Analytical chart comparing 3D texturization and street distribution across clusters
Analytical reading The chart acts as the bridge from model output to urban interpretation, comparing how each cluster distributes near and far spatial readings.
Resolution

Three ways the project reads street quality.

The conclusion is not that one cluster is universally better. It is that different depth distributions point to different spatial conditions, each with implications for accessibility, comfort, openness, and street life.

Even distributions suggest balance.

When depth values spread more evenly, the street often reads as coherent and legible: setbacks, edge conditions, and furniture feel more consistent across the scene.

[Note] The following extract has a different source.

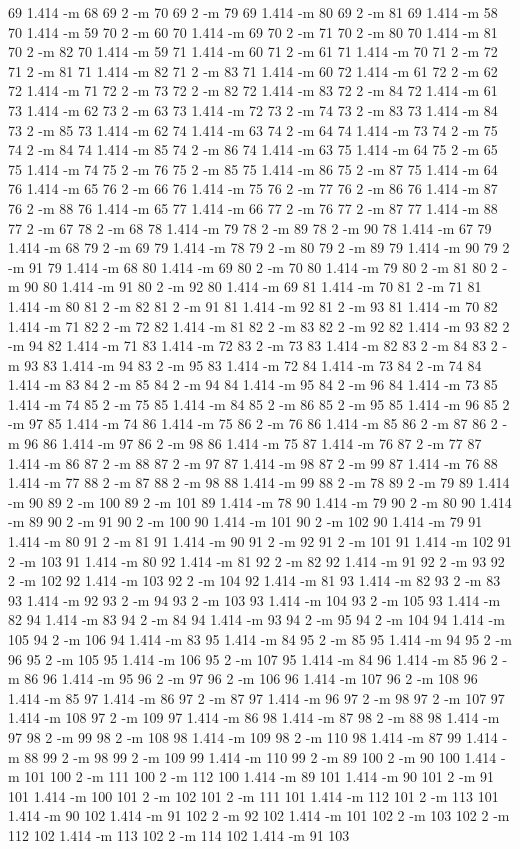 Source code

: \documentclass[12pt]{article}
\begin{document}
69 1.414 -m 68 69 2 -m 70 69 2 -m 79 69 1.414 -m 80 69 2 -m 81 69 1.414 -m 58 70 1.414 -m 59 70 2 -m 60 70 1.414 -m 69 70 2 -m 71 70 2 -m 80 70 1.414 -m 81 70 2 -m 82 70 1.414 -m 59 71 1.414 -m 60 71 2 -m 61 71 1.414 -m 70 71 2 -m 72 71 2 -m 81 71 1.414 -m 82 71 2 -m 83 71 1.414 -m 60 72 1.414 -m 61 72 2 -m 62 72 1.414 -m 71 72 2 -m 73 72 2 -m 82 72 1.414 -m 83 72 2 -m 84 72 1.414 -m 61 73 1.414 -m 62 73 2 -m 63 73 1.414 -m 72 73 2 -m 74 73 2 -m 83 73 1.414 -m 84 73 2 -m 85 73 1.414 -m 62 74 1.414 -m 63 74 2 -m 64 74 1.414 -m 73 74 2 -m 75 74 2 -m 84 74 1.414 -m 85 74 2 -m 86 74 1.414 -m 63 75 1.414 -m 64 75 2 -m 65 75 1.414 -m 74 75 2 -m 76 75 2 -m 85 75 1.414 -m 86 75 2 -m 87 75 1.414 -m 64 76 1.414 -m 65 76 2 -m 66 76 1.414 -m 75 76 2 -m 77 76 2 -m 86 76 1.414 -m 87 76 2 -m 88 76 1.414 -m 65 77 1.414 -m 66 77 2 -m 76 77 2 -m 87 77 1.414 -m 88 77 2 -m 67 78 2 -m 68 78 1.414 -m 79 78 2 -m 89 78 2 -m 90 78 1.414 -m 67 79 1.414 -m 68 79 2 -m 69 79 1.414 -m 78 79 2 -m 80 79 2 -m 89 79 1.414 -m 90 79 2 -m 91 79 1.414 -m 68 80 1.414 -m 69 80 2 -m 70 80 1.414 -m 79 80 2 -m 81 80 2 -m 90 80 1.414 -m 91 80 2 -m 92 80 1.414 -m 69 81 1.414 -m 70 81 2 -m 71 81 1.414 -m 80 81 2 -m 82 81 2 -m 91 81 1.414 -m 92 81 2 -m 93 81 1.414 -m 70 82 1.414 -m 71 82 2 -m 72 82 1.414 -m 81 82 2 -m 83 82 2 -m 92 82 1.414 -m 93 82 2 -m 94 82 1.414 -m 71 83 1.414 -m 72 83 2 -m 73 83 1.414 -m 82 83 2 -m 84 83 2 -m 93 83 1.414 -m 94 83 2 -m 95 83 1.414 -m 72 84 1.414 -m 73 84 2 -m 74 84 1.414 -m 83 84 2 -m 85 84 2 -m 94 84 1.414 -m 95 84 2 -m 96 84 1.414 -m 73 85 1.414 -m 74 85 2 -m 75 85 1.414 -m 84 85 2 -m 86 85 2 -m 95 85 1.414 -m 96 85 2 -m 97 85 1.414 -m 74 86 1.414 -m 75 86 2 -m 76 86 1.414 -m 85 86 2 -m 87 86 2 -m 96 86 1.414 -m 97 86 2 -m 98 86 1.414 -m 75 87 1.414 -m 76 87 2 -m 77 87 1.414 -m 86 87 2 -m 88 87 2 -m 97 87 1.414 -m 98 87 2 -m 99 87 1.414 -m 76 88 1.414 -m 77 88 2 -m 87 88 2 -m 98 88 1.414 -m 99 88 2 -m 78 89 2 -m 79 89 1.414 -m 90 89 2 -m 100 89 2 -m 101 89 1.414 -m 78 90 1.414 -m 79 90 2 -m 80 90 1.414 -m 89 90 2 -m 91 90 2 -m 100 90 1.414 -m 101 90 2 -m 102 90 1.414 -m 79 91 1.414 -m 80 91 2 -m 81 91 1.414 -m 90 91 2 -m 92 91 2 -m 101 91 1.414 -m 102 91 2 -m 103 91 1.414 -m 80 92 1.414 -m 81 92 2 -m 82 92 1.414 -m 91 92 2 -m 93 92 2 -m 102 92 1.414 -m 103 92 2 -m 104 92 1.414 -m 81 93 1.414 -m 82 93 2 -m 83 93 1.414 -m 92 93 2 -m 94 93 2 -m 103 93 1.414 -m 104 93 2 -m 105 93 1.414 -m 82 94 1.414 -m 83 94 2 -m 84 94 1.414 -m 93 94 2 -m 95 94 2 -m 104 94 1.414 -m 105 94 2 -m 106 94 1.414 -m 83 95 1.414 -m 84 95 2 -m 85 95 1.414 -m 94 95 2 -m 96 95 2 -m 105 95 1.414 -m 106 95 2 -m 107 95 1.414 -m 84 96 1.414 -m 85 96 2 -m 86 96 1.414 -m 95 96 2 -m 97 96 2 -m 106 96 1.414 -m 107 96 2 -m 108 96 1.414 -m 85 97 1.414 -m 86 97 2 -m 87 97 1.414 -m 96 97 2 -m 98 97 2 -m 107 97 1.414 -m 108 97 2 -m 109 97 1.414 -m 86 98 1.414 -m 87 98 2 -m 88 98 1.414 -m 97 98 2 -m 99 98 2 -m 108 98 1.414 -m 109 98 2 -m 110 98 1.414 -m 87 99 1.414 -m 88 99 2 -m 98 99 2 -m 109 99 1.414 -m 110 99 2 -m 89 100 2 -m 90 100 1.414 -m 101 100 2 -m 111 100 2 -m 112 100 1.414 -m 89 101 1.414 -m 90 101 2 -m 91 101 1.414 -m 100 101 2 -m 102 101 2 -m 111 101 1.414 -m 112 101 2 -m 113 101 1.414 -m 90 102 1.414 -m 91 102 2 -m 92 102 1.414 -m 101 102 2 -m 103 102 2 -m 112 102 1.414 -m 113 102 2 -m 114 102 1.414 -m 91 103 
\end{document}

Short-range peaks suggest compression.

High counts near the camera can indicate narrow corridors, heavy furniture, or closely packed edges. That can mean lower pedestrian comfort, but it can also signal intense urban activity.

Long-range peaks suggest openness.

Higher counts at longer depths point toward wider streets, larger setbacks, or more open public space. The tradeoff is that openness can sometimes reduce street intensity.

Final Compliance

References and source logic

This version preserves the original project narrative in semantic HTML while rebuilding it as a paced scrollytelling case study. Motion is limited to narrative reveals and sticky image transitions, with reduced-motion fallbacks and local media throughout.

Core methods
  1. Study area definition using street geometries and coordinate-based selection.
  2. Panorama collection and mapping through Python and Grasshopper workflows.
  3. Depth translation using Stable Diffusion and ControlNet Midas.
  4. Dimensionality reduction and grouping with t-SNE and clustering analysis.